EXERCISE DIRECTIONS: Find and copy every line in the records that includes the string "varid".

+ + + + +

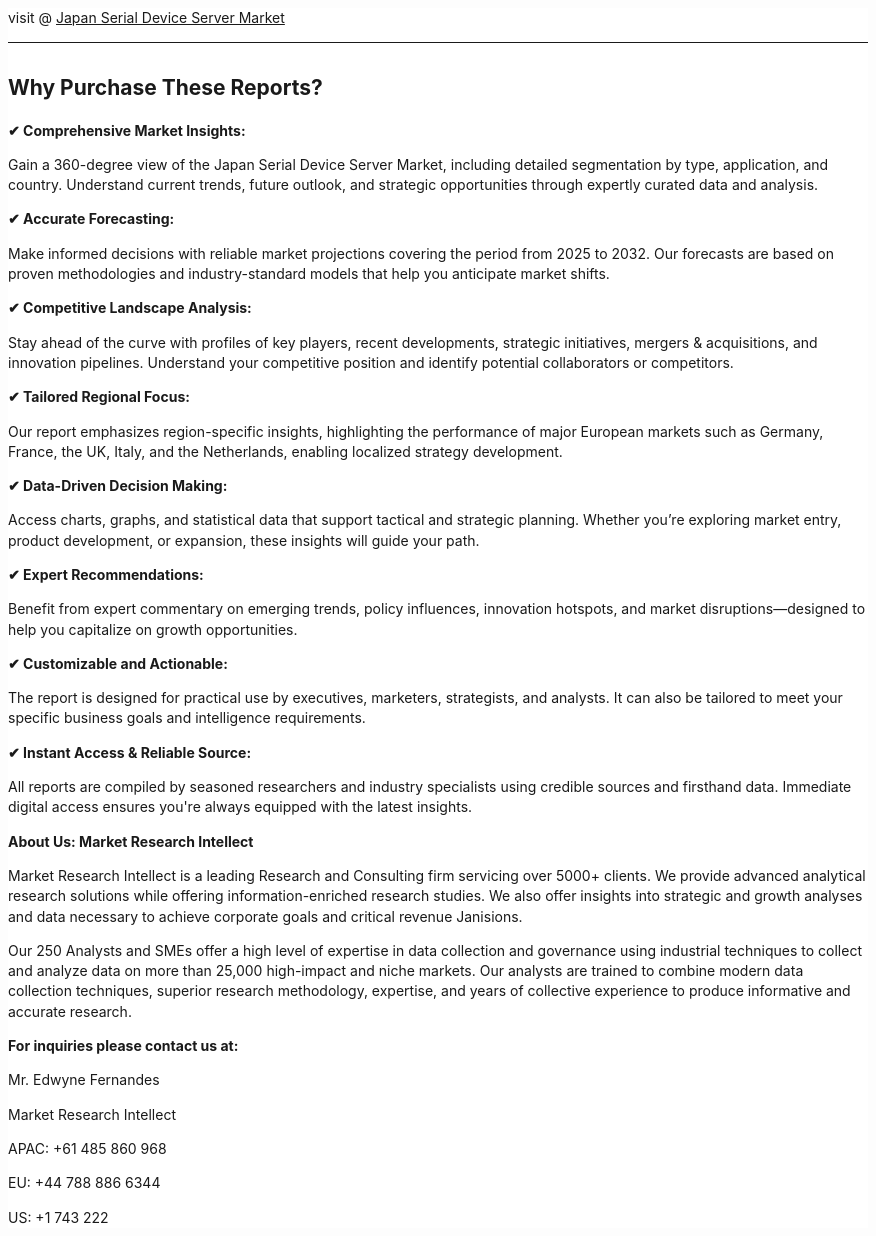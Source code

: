 visit&nbsp;@</strong>&nbsp;</span><span class="font-[700]"><a href="https://www.marketresearchintellect.com/product/global-serial-device-server-market-size-and-forecast/?utm_source=Linkedin&utm_medium=832" target="_blank" data-tracking-control-name="article-ssr-frontend-pulse_little-text-block" data-tracking-will-navigate="" data-test-link="">Japan Serial Device Server Market</a></span></p></blockquote><hr /><h2>Why Purchase These Reports?</h2><p><strong>✔ Comprehensive Market Insights:</strong></p><p>Gain a 360-degree view of the Japan Serial Device Server Market, including detailed segmentation by type, application, and country. Understand current trends, future outlook, and strategic opportunities through expertly curated data and analysis.</p><p><strong>✔ Accurate Forecasting:</strong></p><p>Make informed decisions with reliable market projections covering the period from 2025 to 2032. Our forecasts are based on proven methodologies and industry-standard models that help you anticipate market shifts.</p><p><strong>✔ Competitive Landscape Analysis:</strong></p><p>Stay ahead of the curve with profiles of key players, recent developments, strategic initiatives, mergers &amp; acquisitions, and innovation pipelines. Understand your competitive position and identify potential collaborators or competitors.</p><p><strong>✔ Tailored Regional Focus:</strong></p><p>Our report emphasizes region-specific insights, highlighting the performance of major European markets such as Germany, France, the UK, Italy, and the Netherlands, enabling localized strategy development.</p><p><strong>✔ Data-Driven Decision Making:</strong></p><p>Access charts, graphs, and statistical data that support tactical and strategic planning. Whether you&rsquo;re exploring market entry, product development, or expansion, these insights will guide your path.</p><p><strong>✔ Expert Recommendations:</strong></p><p>Benefit from expert commentary on emerging trends, policy influences, innovation hotspots, and market disruptions&mdash;designed to help you capitalize on growth opportunities.</p><p><strong>✔ Customizable and Actionable:</strong></p><p>The report is designed for practical use by executives, marketers, strategists, and analysts. It can also be tailored to meet your specific business goals and intelligence requirements.</p><p><strong>✔ Instant Access &amp; Reliable Source:</strong></p><p>All reports are compiled by seasoned researchers and industry specialists using credible sources and firsthand data. Immediate digital access ensures you're always equipped with the latest insights.</p><p><strong><span class="font-[700]">About Us: Market Research Intellect</span></strong></p><p><span class="">Market Research Intellect is a leading Research and Consulting firm servicing over 5000+ clients. We provide advanced analytical research solutions while offering information-enriched research studies.&nbsp;</span>We also offer insights into strategic and growth analyses and data necessary to achieve corporate goals and critical revenue Janisions.</p><p><span class="">Our 250 Analysts and SMEs offer a high level of expertise in data collection and governance using industrial techniques to collect and analyze data on more than 25,000 high-impact and niche markets. Our analysts are trained to combine modern data collection techniques, superior research methodology, expertise, and years of collective experience to produce informative and accurate research.</span></p><p><strong>For inquiries please contact us at:</strong></p><p>Mr. Edwyne Fernandes</p><p>Market Research Intellect</p><p>APAC: +61 485 860 968</p><p>EU: +44 788 886 6344</p><p>US: +1 743 222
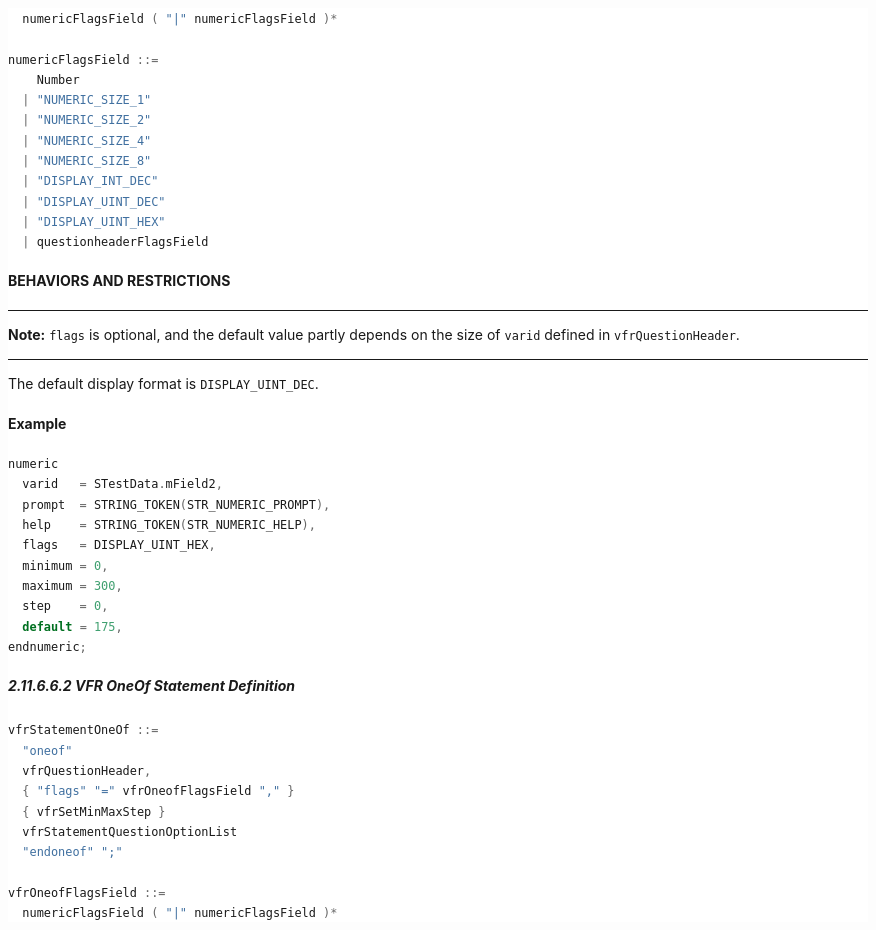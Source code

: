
 ```c
  numericFlagsField ( "|" numericFlagsField )*
  
numericFlagsField ::=
    Number
  | "NUMERIC_SIZE_1"
  | "NUMERIC_SIZE_2"
  | "NUMERIC_SIZE_4"
  | "NUMERIC_SIZE_8"
  | "DISPLAY_INT_DEC"
  | "DISPLAY_UINT_DEC"
  | "DISPLAY_UINT_HEX"
  | questionheaderFlagsField
```

#### BEHAVIORS AND RESTRICTIONS

**********
**Note:** `flags` is optional, and the default value partly depends on the size
of `varid` defined in `vfrQuestionHeader`.
**********

The default display format is `DISPLAY_UINT_DEC`.

#### Example

```c
numeric
  varid   = STestData.mField2,
  prompt  = STRING_TOKEN(STR_NUMERIC_PROMPT), 
  help    = STRING_TOKEN(STR_NUMERIC_HELP), 
  flags   = DISPLAY_UINT_HEX,
  minimum = 0, 
  maximum = 300, 
  step    = 0,
  default = 175,
endnumeric;
```

##### 2.11.6.6.2 VFR OneOf Statement Definition 

```c
vfrStatementOneOf ::=
  "oneof"
  vfrQuestionHeader,
  { "flags" "=" vfrOneofFlagsField "," }
  { vfrSetMinMaxStep } 
  vfrStatementQuestionOptionList
  "endoneof" ";"
  
vfrOneofFlagsField ::=
  numericFlagsField ( "|" numericFlagsField )*
```
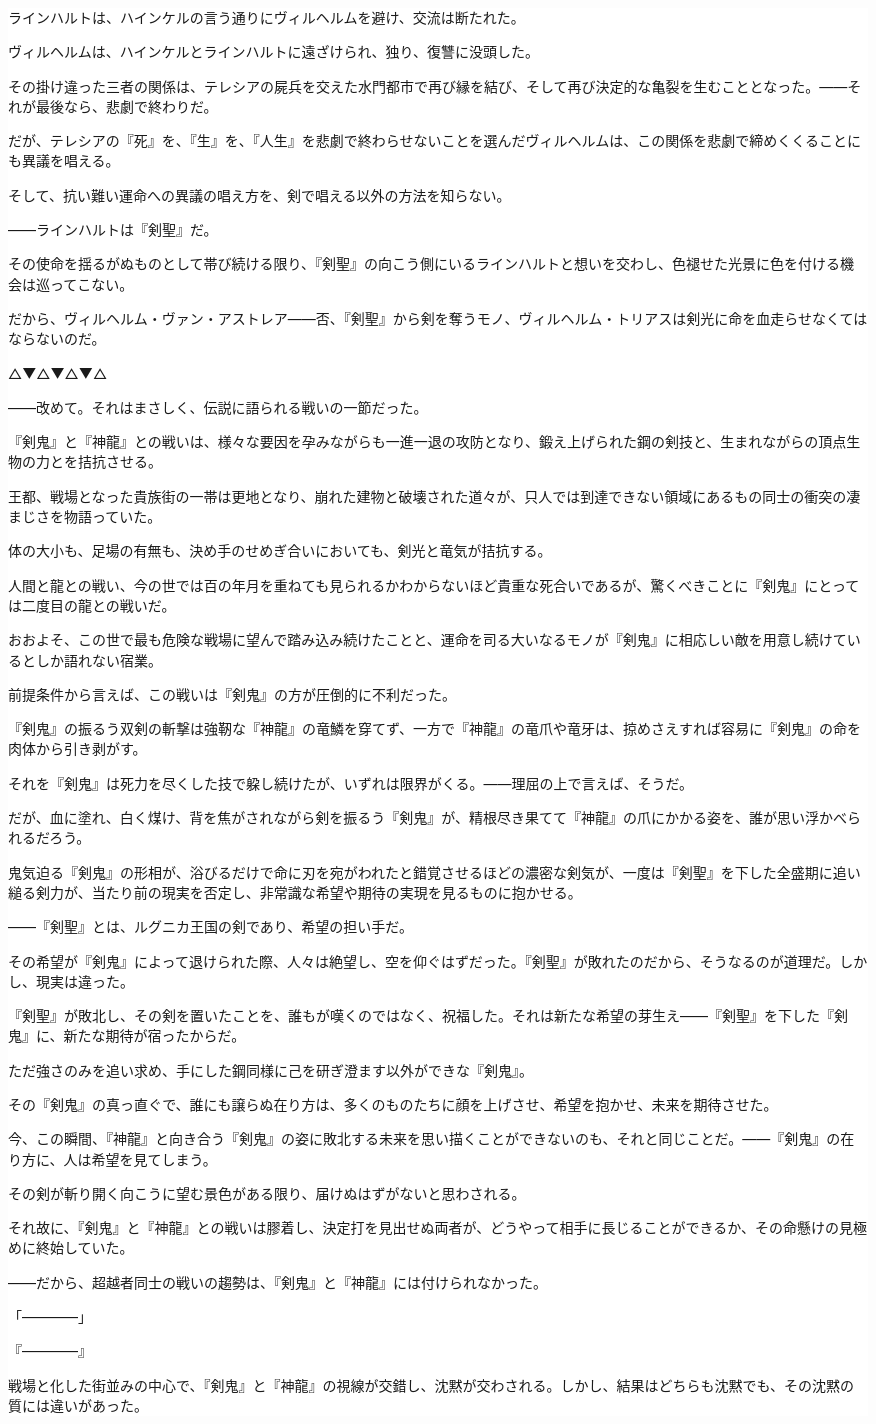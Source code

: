 ラインハルトは、ハインケルの言う通りにヴィルヘルムを避け、交流は断たれた。

ヴィルヘルムは、ハインケルとラインハルトに遠ざけられ、独り、復讐に没頭した。

その掛け違った三者の関係は、テレシアの屍兵を交えた水門都市で再び縁を結び、そして再び決定的な亀裂を生むこととなった。――それが最後なら、悲劇で終わりだ。

だが、テレシアの『死』を、『生』を、『人生』を悲劇で終わらせないことを選んだヴィルヘルムは、この関係を悲劇で締めくくることにも異議を唱える。

そして、抗い難い運命への異議の唱え方を、剣で唱える以外の方法を知らない。

――ラインハルトは『剣聖』だ。

その使命を揺るがぬものとして帯び続ける限り、『剣聖』の向こう側にいるラインハルトと想いを交わし、色褪せた光景に色を付ける機会は巡ってこない。

だから、ヴィルヘルム・ヴァン・アストレア――否、『剣聖』から剣を奪うモノ、ヴィルヘルム・トリアスは剣光に命を血走らせなくてはならないのだ。

△▼△▼△▼△

――改めて。それはまさしく、伝説に語られる戦いの一節だった。

『剣鬼』と『神龍』との戦いは、様々な要因を孕みながらも一進一退の攻防となり、鍛え上げられた鋼の剣技と、生まれながらの頂点生物の力とを拮抗させる。

王都、戦場となった貴族街の一帯は更地となり、崩れた建物と破壊された道々が、只人では到達できない領域にあるもの同士の衝突の凄まじさを物語っていた。

体の大小も、足場の有無も、決め手のせめぎ合いにおいても、剣光と竜気が拮抗する。

人間と龍との戦い、今の世では百の年月を重ねても見られるかわからないほど貴重な死合いであるが、驚くべきことに『剣鬼』にとっては二度目の龍との戦いだ。

おおよそ、この世で最も危険な戦場に望んで踏み込み続けたことと、運命を司る大いなるモノが『剣鬼』に相応しい敵を用意し続けているとしか語れない宿業。

前提条件から言えば、この戦いは『剣鬼』の方が圧倒的に不利だった。

『剣鬼』の振るう双剣の斬撃は強靭な『神龍』の竜鱗を穿てず、一方で『神龍』の竜爪や竜牙は、掠めさえすれば容易に『剣鬼』の命を肉体から引き剥がす。

それを『剣鬼』は死力を尽くした技で躱し続けたが、いずれは限界がくる。――理屈の上で言えば、そうだ。

だが、血に塗れ、白く煤け、背を焦がされながら剣を振るう『剣鬼』が、精根尽き果てて『神龍』の爪にかかる姿を、誰が思い浮かべられるだろう。

鬼気迫る『剣鬼』の形相が、浴びるだけで命に刃を宛がわれたと錯覚させるほどの濃密な剣気が、一度は『剣聖』を下した全盛期に追い縋る剣力が、当たり前の現実を否定し、非常識な希望や期待の実現を見るものに抱かせる。

――『剣聖』とは、ルグニカ王国の剣であり、希望の担い手だ。

その希望が『剣鬼』によって退けられた際、人々は絶望し、空を仰ぐはずだった。『剣聖』が敗れたのだから、そうなるのが道理だ。しかし、現実は違った。

『剣聖』が敗北し、その剣を置いたことを、誰もが嘆くのではなく、祝福した。それは新たな希望の芽生え――『剣聖』を下した『剣鬼』に、新たな期待が宿ったからだ。

ただ強さのみを追い求め、手にした鋼同様に己を研ぎ澄ます以外ができな『剣鬼』。

その『剣鬼』の真っ直ぐで、誰にも譲らぬ在り方は、多くのものたちに顔を上げさせ、希望を抱かせ、未来を期待させた。

今、この瞬間、『神龍』と向き合う『剣鬼』の姿に敗北する未来を思い描くことができないのも、それと同じことだ。――『剣鬼』の在り方に、人は希望を見てしまう。

その剣が斬り開く向こうに望む景色がある限り、届けぬはずがないと思わされる。

それ故に、『剣鬼』と『神龍』との戦いは膠着し、決定打を見出せぬ両者が、どうやって相手に長じることができるか、その命懸けの見極めに終始していた。

――だから、超越者同士の戦いの趨勢は、『剣鬼』と『神龍』には付けられなかった。

「――――」

『――――』

戦場と化した街並みの中心で、『剣鬼』と『神龍』の視線が交錯し、沈黙が交わされる。しかし、結果はどちらも沈黙でも、その沈黙の質には違いがあった。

+ + + + +

TASK RESPONSE:
of `varid` defined in `vfrQuestionHeader`.
  varid   = STestData.mField2,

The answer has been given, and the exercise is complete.